Without leaving out a single line, copy the records exactly.
★ ★ ★ ★
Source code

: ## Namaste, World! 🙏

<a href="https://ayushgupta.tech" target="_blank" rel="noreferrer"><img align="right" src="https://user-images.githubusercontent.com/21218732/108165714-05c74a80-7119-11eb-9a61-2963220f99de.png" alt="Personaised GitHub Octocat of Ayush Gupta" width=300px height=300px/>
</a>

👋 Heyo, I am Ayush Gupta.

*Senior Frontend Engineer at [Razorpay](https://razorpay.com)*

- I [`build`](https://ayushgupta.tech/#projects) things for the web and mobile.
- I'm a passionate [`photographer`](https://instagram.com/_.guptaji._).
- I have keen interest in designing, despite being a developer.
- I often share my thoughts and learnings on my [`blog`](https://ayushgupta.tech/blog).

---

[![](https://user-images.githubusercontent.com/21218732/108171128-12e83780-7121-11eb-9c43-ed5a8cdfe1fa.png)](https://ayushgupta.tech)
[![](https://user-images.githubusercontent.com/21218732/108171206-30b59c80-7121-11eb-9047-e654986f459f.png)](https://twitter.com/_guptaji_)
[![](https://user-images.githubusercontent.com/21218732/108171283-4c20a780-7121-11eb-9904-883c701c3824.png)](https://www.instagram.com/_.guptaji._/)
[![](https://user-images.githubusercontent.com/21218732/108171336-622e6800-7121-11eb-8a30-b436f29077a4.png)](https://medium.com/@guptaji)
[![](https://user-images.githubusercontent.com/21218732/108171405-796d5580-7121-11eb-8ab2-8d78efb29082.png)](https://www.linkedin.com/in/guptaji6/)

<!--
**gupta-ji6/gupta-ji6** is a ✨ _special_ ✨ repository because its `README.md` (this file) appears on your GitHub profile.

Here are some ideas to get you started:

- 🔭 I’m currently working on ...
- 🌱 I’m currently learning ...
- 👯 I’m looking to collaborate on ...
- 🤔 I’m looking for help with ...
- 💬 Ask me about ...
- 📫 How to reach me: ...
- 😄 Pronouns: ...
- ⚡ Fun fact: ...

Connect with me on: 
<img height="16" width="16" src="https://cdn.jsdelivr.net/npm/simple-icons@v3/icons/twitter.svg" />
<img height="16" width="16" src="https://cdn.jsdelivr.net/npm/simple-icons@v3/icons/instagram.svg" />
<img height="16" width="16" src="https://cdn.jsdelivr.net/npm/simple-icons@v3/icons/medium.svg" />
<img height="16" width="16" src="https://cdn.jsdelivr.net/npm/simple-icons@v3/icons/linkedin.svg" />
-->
★ ★ ★ ★
▶ **Result below**
Source code

: ## Namaste, World! 🙏

<a href="https://ayushgupta.tech" target="_blank" rel="noreferrer"><img align="right" src="https://user-images.githubusercontent.com/21218732/108165714-05c74a80-7119-11eb-9a61-2963220f99de.png" alt="Personaised GitHub Octocat of Ayush Gupta" width=300px height=300px/>
</a>

👋 Heyo, I am Ayush Gupta.

*Senior Frontend Engineer at [Razorpay](https://razorpay.com)*

- I [`build`](https://ayushgupta.tech/#projects) things for the web and mobile.
- I'm a passionate [`photographer`](https://instagram.com/_.guptaji._).
- I have keen interest in designing, despite being a developer.
- I often share my thoughts and learnings on my [`blog`](https://ayushgupta.tech/blog).

---

[![](https://user-images.githubusercontent.com/21218732/108171128-12e83780-7121-11eb-9c43-ed5a8cdfe1fa.png)](https://ayushgupta.tech)
[![](https://user-images.githubusercontent.com/21218732/108171206-30b59c80-7121-11eb-9047-e654986f459f.png)](https://twitter.com/_guptaji_)
[![](https://user-images.githubusercontent.com/21218732/108171283-4c20a780-7121-11eb-9904-883c701c3824.png)](https://www.instagram.com/_.guptaji._/)
[![](https://user-images.githubusercontent.com/21218732/108171336-622e6800-7121-11eb-8a30-b436f29077a4.png)](https://medium.com/@guptaji)
[![](https://user-images.githubusercontent.com/21218732/108171405-796d5580-7121-11eb-8ab2-8d78efb29082.png)](https://www.linkedin.com/in/guptaji6/)

<!--
**gupta-ji6/gupta-ji6** is a ✨ _special_ ✨ repository because its `README.md` (this file) appears on your GitHub profile.

Here are some ideas to get you started:

- 🔭 I’m currently working on ...
- 🌱 I’m currently learning ...
- 👯 I’m looking to collaborate on ...
- 🤔 I’m looking for help with ...
- 💬 Ask me about ...
- 📫 How to reach me: ...
- 😄 Pronouns: ...
- ⚡ Fun fact: ...

Connect with me on: 
<img height="16" width="16" src="https://cdn.jsdelivr.net/npm/simple-icons@v3/icons/twitter.svg" />
<img height="16" width="16" src="https://cdn.jsdelivr.net/npm/simple-icons@v3/icons/instagram.svg" />
<img height="16" width="16" src="https://cdn.jsdelivr.net/npm/simple-icons@v3/icons/medium.svg" />
<img height="16" width="16" src="https://cdn.jsdelivr.net/npm/simple-icons@v3/icons/linkedin.svg" />
-->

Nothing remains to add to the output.